Data ▸
· · ·
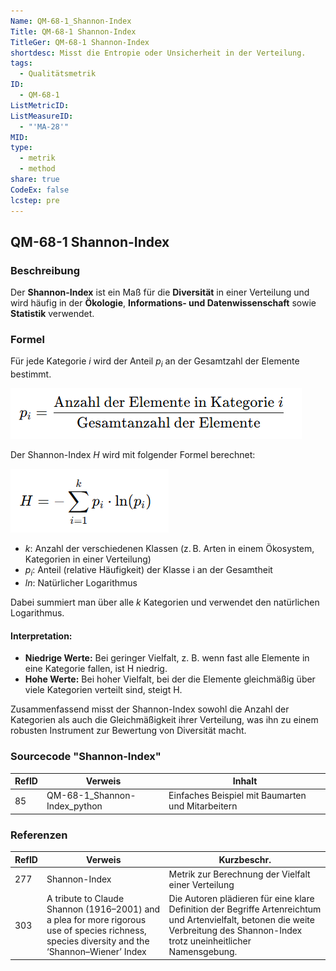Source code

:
 ```yaml
---
Name: QM-68-1_Shannon-Index
Title: QM-68-1 Shannon-Index
TitleGer: QM-68-1 Shannon-Index
shortdesc: Misst die Entropie oder Unsicherheit in der Verteilung.
tags:
  - Qualitätsmetrik
ID:
  - QM-68-1
ListMetricID: 
ListMeasureID:
  - "'MA-28'"
MID: 
type:
  - metrik
  - method
share: true
CodeEx: false
lcstep: pre
---
```

## QM-68-1 Shannon-Index

### Beschreibung

Der **Shannon-Index** ist ein Maß für die **Diversität** in einer Verteilung und wird häufig in der **Ökologie**, **Informations- und Datenwissenschaft** sowie **Statistik** verwendet. 

### Formel

Für jede Kategorie $i$ wird der Anteil $p_i$ an der Gesamtzahl der Elemente bestimmt.

![p i ist die Anzahl der Elemente in Kategorie i geteilt durch die Gesamtzahl der Elemente](../../../../9999_Images/Shannon_Index.png)

Der Shannon-Index $H$ wird mit folgender Formel berechnet:

![Shannon Index](../../../../9999_Images/Shannon_Index_2.png)

- $k$: Anzahl der verschiedenen Klassen (z. B. Arten in einem Ökosystem, Kategorien in einer Verteilung)
- $p_i$​: Anteil (relative Häufigkeit) der Klasse i an der Gesamtheit
- $ln$: Natürlicher Logarithmus

Dabei summiert man über alle $k$ Kategorien und verwendet den natürlichen Logarithmus.

#### Interpretation:
- **Niedrige Werte:** Bei geringer Vielfalt, z. B. wenn fast alle Elemente in eine Kategorie fallen, ist H niedrig.
- **Hohe Werte:** Bei hoher Vielfalt, bei der die Elemente gleichmäßig über viele Kategorien verteilt sind, steigt H.

Zusammenfassend misst der Shannon-Index sowohl die Anzahl der Kategorien als auch die Gleichmäßigkeit ihrer Verteilung, was ihn zu einem robusten Instrument zur Bewertung von Diversität macht.

### Sourcecode "Shannon-Index"
| RefID | Verweis                      | Inhalt                                            |
| ----- | ---------------------------- | ------------------------------------------------- |
| 85    | QM-68-1_Shannon-Index_python | Einfaches Beispiel mit Baumarten und Mitarbeitern |



### Referenzen

| RefID | Verweis                                                                                                                                          | Kurzbeschr.                                                                                                                                                                       |
| ----- | ------------------------------------------------------------------------------------------------------------------------------------------------ | --------------------------------------------------------------------------------------------------------------------------------------------------------------------------------- |
| 277   |  Shannon-Index                                                                                                                                   | Metrik zur Berechnung der Vielfalt einer Verteilung                                                                                                                               |
| 303   |  A tribute to Claude Shannon (1916–2001) and a plea for more rigorous use of species richness, species diversity and the ‘Shannon–Wiener’ Index  | Die Autoren plädieren für eine klare Definition der Begriffe Artenreichtum und Artenvielfalt, betonen die weite Verbreitung des Shannon-Index trotz uneinheitlicher Namensgebung. |
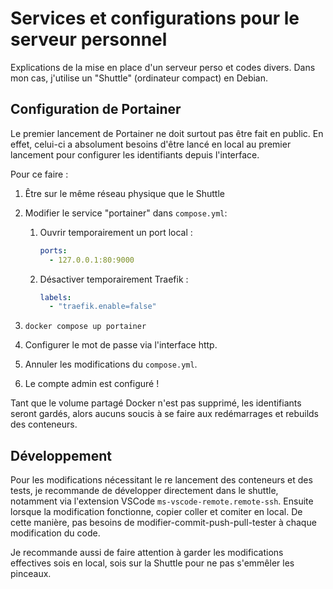 # Services et configurations pour le serveur personnel

Explications de la mise en place d'un serveur perso et codes divers. Dans mon cas, j'utilise un "Shuttle" (ordinateur compact) en Debian.

## Configuration de Portainer

Le premier lancement de Portainer ne doit surtout pas être fait en public. En effet, celui-ci a absolument besoins d'être lancé en local au premier lancement pour configurer les identifiants depuis l'interface.

Pour ce faire :

1. Être sur le même réseau physique que le Shuttle
2. Modifier le service "portainer" dans `compose.yml`:

   1. Ouvrir temporairement un port local :

      ```yml
      ports:
        - 127.0.0.1:80:9000
      ```

   2. Désactiver temporairement Traefik :

      ```yml
      labels:
        - "traefik.enable=false"
      ```

3. `docker compose up portainer`
4. Configurer le mot de passe via l'interface http.
5. Annuler les modifications du `compose.yml`.
6. Le compte admin est configuré !

Tant que le volume partagé Docker n'est pas supprimé, les identifiants seront gardés, alors aucuns soucis à se faire aux redémarrages et rebuilds des conteneurs.

## Développement

Pour les modifications nécessitant le re lancement des conteneurs et des tests, je recommande de développer directement dans le shuttle, notamment via l'extension VSCode `ms-vscode-remote.remote-ssh`. Ensuite lorsque la modification fonctionne, copier coller et comiter en local. De cette manière, pas besoins de modifier-commit-push-pull-tester à chaque modification du code.

Je recommande aussi de faire attention à garder les modifications effectives sois en local, sois sur la Shuttle pour ne pas s'emmêler les pinceaux.
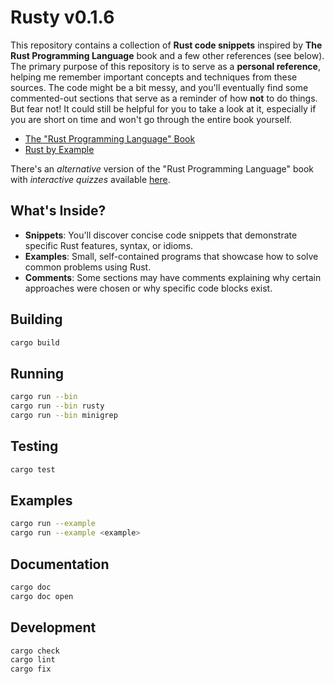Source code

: Rusty v0.1.6
============

This repository contains a collection of **Rust code snippets** inspired by **The Rust Programming Language** book and a few other references (see below). The primary purpose of this repository is to serve as a **personal reference**, helping me remember important concepts and techniques from these sources. The code might be a bit messy, and you'll eventually find some commented-out sections that serve as a reminder of how **not** to do things. But fear not! It could still be helpful for you to take a look at it, especially if you are short on time and won't go through the entire book yourself.

 * [The "Rust Programming Language" Book](https://doc.rust-lang.org/book)
 * [Rust by Example](https://doc.rust-lang.org/stable/rust-by-example/)

 There's an _alternative_ version of the "Rust Programming Language" book with _interactive quizzes_ available [here](https://rust-book.cs.brown.edu/).

What's Inside?
--------------

- **Snippets**: You'll discover concise code snippets that demonstrate specific Rust features, syntax, or idioms.
- **Examples**: Small, self-contained programs that showcase how to solve common problems using Rust.
- **Comments**: Some sections may have comments explaining why certain approaches were chosen or why specific code blocks exist.

Building
--------

``` sh
cargo build
```

Running
-------

``` sh
cargo run --bin
cargo run --bin rusty
cargo run --bin minigrep
```

Testing
-------

``` sh
cargo test
```

Examples
--------

``` sh
cargo run --example
cargo run --example <example>
```

Documentation
-------------

```sh
cargo doc
cargo doc open
```

Development
-----------

``` sh
cargo check
cargo lint 
cargo fix
```
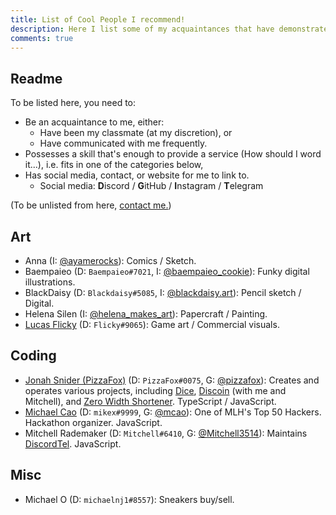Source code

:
 ```yaml
---
title: List of Cool People I recommend!
description: Here I list some of my acquaintances that have demonstrated certain skills. aka. "People I would provide a reference for".
comments: true
---
```


## Readme

To be listed here, you need to:

* Be an acquaintance to me, either:
  * Have been my classmate (at my discretion), or
  * Have communicated with me frequently.
* Possesses a skill that's enough to provide a service (How should I word it...), i.e. fits in one of the categories below,
* Has social media, contact, or website for me to link to.
  * Social media: **D**iscord / **G**itHub / **I**nstagram / **T**elegram

(To be unlisted from here, [contact me.](./contact))

## Art
* Anna (I: [@ayamerocks](https://instagram.com/ayamerocks)): Comics / Sketch.
* Baempaieo (D: `Baempaieo#7021`, I: [@baempaieo_cookie](https://instagram.com/baempaieo_cookie)): Funky digital illustrations.
* BlackDaisy (D: `Blackdaisy#5085`, I: [@blackdaisy.art](https://instagram.com/blackdaisy.art)): Pencil sketch / Digital.
* Helena Silen (I: [@helena_makes_art](https://instagram.com/helena_makes_art)): Papercraft / Painting.
* [Lucas Flicky](http://lucasflicky.com/) (D: `Flicky#9065`): Game art / Commercial visuals.

## Coding
* [Jonah Snider (PizzaFox)](https://jonah.pw) (D: `PizzaFox#0075`, G: [@pizzafox](https://github.com/pizzafox)): Creates and operates various projects, including [Dice](https://dice.js.org), [Discoin](https://dash.discoin.zws.im) (with me and Mitchell), and [Zero Width Shortener](https://zws.im). TypeScript / JavaScript.
* [Michael Cao](https://mikecao.me/) (D: `mikex#9999`, G: [@mcao](https://github.com/mcao)): One of MLH's Top 50 Hackers. Hackathon organizer. JavaScript.
* Mitchell Rademaker (D: `Mitchell#6410`, G: [@Mitchell3514](https://github.com/Mitchell3514)): Maintains [DiscordTel](https://discordtel.austinhuang.me). JavaScript.

## Misc
* Michael O (D: `michaelnj1#8557`): Sneakers buy/sell.
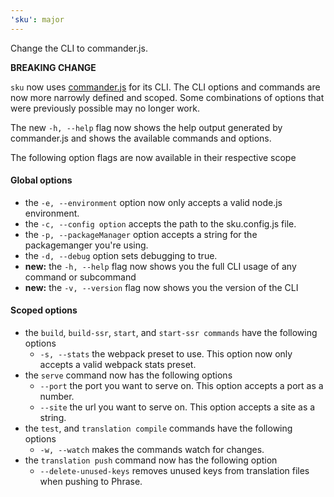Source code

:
 ```yaml
---
'sku': major
---
```


Change the CLI to commander.js.

**BREAKING CHANGE**

`sku` now uses [commander.js](https://github.com/tj/commander.js) for its CLI. The CLI options and commands are now more narrowly defined and scoped. Some combinations of options that were previously possible may no longer work.

The new `-h, --help` flag now shows the help output generated by commander.js and shows the available commands and options.

The following option flags are now available in their respective scope

#### Global options

- the `-e, --environment` option now only accepts a valid node.js environment.
- the `-c, --config option` accepts the path to the sku.config.js file.
- the `-p, --packageManager` option accepts a string for the packagemanger you're using.
- the `-d, --debug` option sets debugging to true.
- __new:__ the `-h, --help` flag now shows you the full CLI usage of any command or subcommand
- __new:__ the `-v, --version` flag now shows you the version of the CLI

#### Scoped options

- the `build`, `build-ssr`, `start`, and `start-ssr commands` have the following options
  - `-s, --stats` the webpack preset to use. This option now only accepts a valid webpack stats preset.
- the `serve` command now has the following options
  - `--port` the port you want to serve on. This option accepts a port as a number.
  - `--site` the url you want to serve on. This option accepts a site as a string.
- the `test`, and `translation compile` commands have the following options
  - `-w, --watch` makes the commands watch for changes.
- the `translation push` command now has the following option
  - `--delete-unused-keys` removes unused keys from translation files when pushing to Phrase.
· · ·
Work instructions ▸ What is needed is an exact copy of each line from the top of the data above through the line containing "### Beschreibung", with no pictures.

Solution for this exercise ▸
Source code

:
 ```yaml
---
Name: QM-68-1_Shannon-Index
Title: QM-68-1 Shannon-Index
TitleGer: QM-68-1 Shannon-Index
shortdesc: Misst die Entropie oder Unsicherheit in der Verteilung.
tags:
  - Qualitätsmetrik
ID:
  - QM-68-1
ListMetricID: 
ListMeasureID:
  - "'MA-28'"
MID: 
type:
  - metrik
  - method
share: true
CodeEx: false
lcstep: pre
---
```

## QM-68-1 Shannon-Index

### Beschreibung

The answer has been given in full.